13 de setembro de 2019

Cadê a autocrítica do teto de gasto?

Governo cogita flexibilizar o teto de forma envergonhada sem admitir a mudança

Nelson Barbosa

Folha de S.Paulo

Pedro Ladeira/Folhapress

O teto de gasto criado por Temer voltou ao centro do debate fiscal devido à proposta orçamentária do governo Bolsonaro para 2020.

Segundo os números enviados ao Congresso, teremos grande arrocho fiscal no próximo ano, com risco de paralisação de programas públicos e o menor investimento federal em 16 anos, em termos reais.

Não precisa ser assim, mas, para entender por que, devemos relembrar a origem do problema.

A ideia de meta de gasto foi inicialmente proposta pelo governo Dilma, em 2016, só que via projeto de lei, com prazo de quatro anos, possibilidade de crescimento real do gasto se cláusula de escape em caso de recessão.

Após o golpe de 2016, o time Temer (ou "dreadteam") não podia simplesmente adotar a proposta de Dilma. A alternativa foi criar o teto de gasto por emenda constitucional, com congelamento real de despesa em até 20 anos, sem cláusula de escape.

Porém, para não sofrer restrição durante seu mandato, o governo Temer também elevou substancialmente suas despesas em 2016, de modo a começar o teto em patamar elevado a partir de 2017.

A flexibilização fiscal de 2016 foi correta e ajudou a estabilizar a economia no início de 2017. Dito isso, do ponto de vista político, o teto Temer foi pensado para ter efeito só a partir de 2019.

Esse efeito acabou adiado porque o aumento temporário da inflação no início de 2018 criou espaço para elevar despesas em 2019. Assim, neste ano a maior restrição fiscal ainda é a meta de resultado primário.

O teto Temer passará a ser o principal limite fiscal em 2020.

Alguns anos atrás, os defensores do "dreadteam" diziam que a redução do gasto público seria compensada pelo aumento do gasto privado, devido à melhora das expectativas das empresas e trabalhadores (a hipótese da "fada da confiança").

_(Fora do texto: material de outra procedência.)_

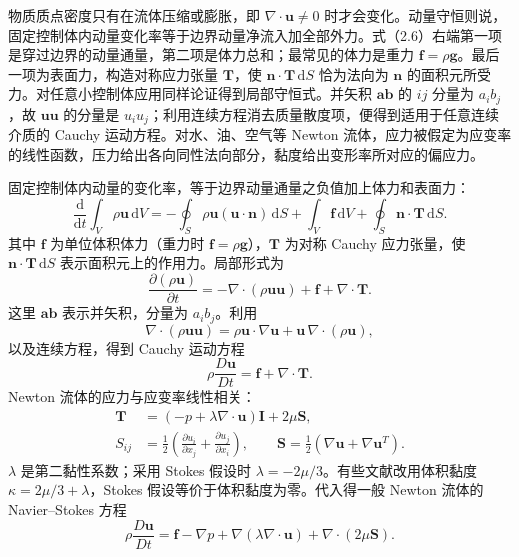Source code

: \documentclass[11pt,a4paper,openany,fontset=none]{ctexbook}
\begin{document}
物质质点密度只有在流体压缩或膨胀，即 $\nabla\cdot\bm u\ne0$ 时才会变化。动量守恒则说，固定控制体内动量变化率等于边界动量净流入加全部外力。式（2.6）右端第一项是穿过边界的动量通量，第二项是体力总和；最常见的体力是重力 $\bm f=\rho\bm g$。最后一项为表面力，构造对称应力张量 $\bm T$，使 $\bm n\cdot\bm T\,\mathrm dS$ 恰为法向为 $\bm n$ 的面积元所受力。对任意小控制体应用同样论证得到局部守恒式。并矢积 $\bm a\bm b$ 的 $ij$ 分量为 $a_i b_j$，故 $\bm u\bm u$ 的分量是 $u_i u_j$；利用连续方程消去质量散度项，便得到适用于任意连续介质的 Cauchy 运动方程。对水、油、空气等 Newton 流体，应力被假定为应变率的线性函数，压力给出各向同性法向部分，黏度给出变形率所对应的偏应力。


固定控制体内动量的变化率，等于边界动量通量之负值加上体力和表面力：
\begin{equation}
 \frac{\mathrm d}{\mathrm dt}\int_V\rho\bm u\,\mathrm dV
 =-\oint_S\rho\bm u(\bm u\cdot\bm n)\,\mathrm dS
 +\int_V\bm f\,\mathrm dV+\oint_S\bm n\cdot\bm T\,\mathrm dS . \tag{2.6}
\end{equation}
其中 $\bm f$ 为单位体积体力（重力时 $\bm f=\rho\bm g$），$\bm T$ 为对称 Cauchy 应力张量，使 $\bm n\cdot\bm T\,\mathrm dS$ 表示面积元上的作用力。局部形式为
\begin{equation}
 \frac{\partial(\rho\bm u)}{\partial t}=-\nabla\cdot(\rho\bm u\bm u)+\bm f+\nabla\cdot\bm T . \tag{2.7}
\end{equation}
这里 $\bm a\bm b$ 表示并矢积，分量为 $a_i b_j$。利用
\begin{equation}
 \nabla\cdot(\rho\bm u\bm u)=\rho\bm u\cdot\nabla\bm u+\bm u\,\nabla\cdot(\rho\bm u), \tag{2.8}
\end{equation}
以及连续方程，得到 Cauchy 运动方程
\begin{equation}
 \rho\frac{D\bm u}{Dt}=\bm f+\nabla\cdot\bm T . \tag{2.9}
\end{equation}
Newton 流体的应力与应变率线性相关：
\begin{align}
 \bm T&=(-p+\lambda\nabla\cdot\bm u)\bm I+2\mu\bm S, \tag{2.10}\\
 S_{ij}&=\frac12\left(\frac{\partial u_i}{\partial x_j}+\frac{\partial u_j}{\partial x_i}\right),\qquad
 \bm S=\frac12\left(\nabla\bm u+\nabla\bm u^{T}\right). \tag{2.11}
\end{align}
$\lambda$ 是第二黏性系数；采用 Stokes 假设时 $\lambda=-2\mu/3$。有些文献改用体积黏度 $\kappa=2\mu/3+\lambda$，Stokes 假设等价于体积黏度为零。代入得一般 Newton 流体的 Navier--Stokes 方程
\begin{equation}
 \rho\frac{D\bm u}{Dt}=\bm f-\nabla p+\nabla(\lambda\nabla\cdot\bm u)+\nabla\cdot(2\mu\bm S). \tag{2.12}
\end{equation}
\end{document}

Depois de três anos de crescimento de 1%, o argumento mudou. Hoje os defensores do time Temer passaram à hipótese dos "bond vigilantes", dizendo que qualquer mudança da regra fiscal gerará ataque especulativo imediato ao país, com depreciação cambial e aumento da taxa de juro.

Possível? Sim. Provável? Depende de qual for a regra fiscal alternativa. Aí vamos ao centro da questão: devemos mudar, em vez de revogar, o teto de gasto. E nesse processo podemos passar definitivamente à meta de gasto, abandonando a meta de resultado, bem como corrigir o problema da regra de ouro.

A solução é clara, mas, para não reconhecer o erro do "dreadteam", o governo está cogitando manter o teto de gasto com reclassificação de algumas despesas como extra-teto. Isso é simplesmente flexibilizar o teto sem admitir a mudança.

Os exemplos de mudança envergonhada do teto de gastos são reclassificar gastos da educação como transferência para estados e municípios, bem como mudar o tratamento contábil do adicional de 10% do FGTS.

Todas essas medidas são legais, mas, se o governo fosse de esquerda, a turma de sempre já estaria gritando impeachment. Como não acho correto criminalizar a política fiscal, prefiro focar o problema real.

Precisamos revisar nossa regra fiscal, mantendo meta de gasto, mas não o congelamento criado por Temer. E podemos aproveitar a oportunidade para garantir recursos previsíveis para investimento, saúde, educação, segurança pública e meio ambiente.

Tudo isso pode ser feito via Congresso, mas, como implica reconhecer que o "dreadteam" estava errado, vários colegas economistas estão sabotando a discussão com espantalhos e terrorismo.

Se recusam a fazer autocrítica, apesar de sempre cobrarem autocrítica do outro lado.

Sobre o autor

Professor da FGV e da UnB, ex-ministro da Fazenda e do Planejamento (2015-2016). É doutor em economia pela New School for Social Research.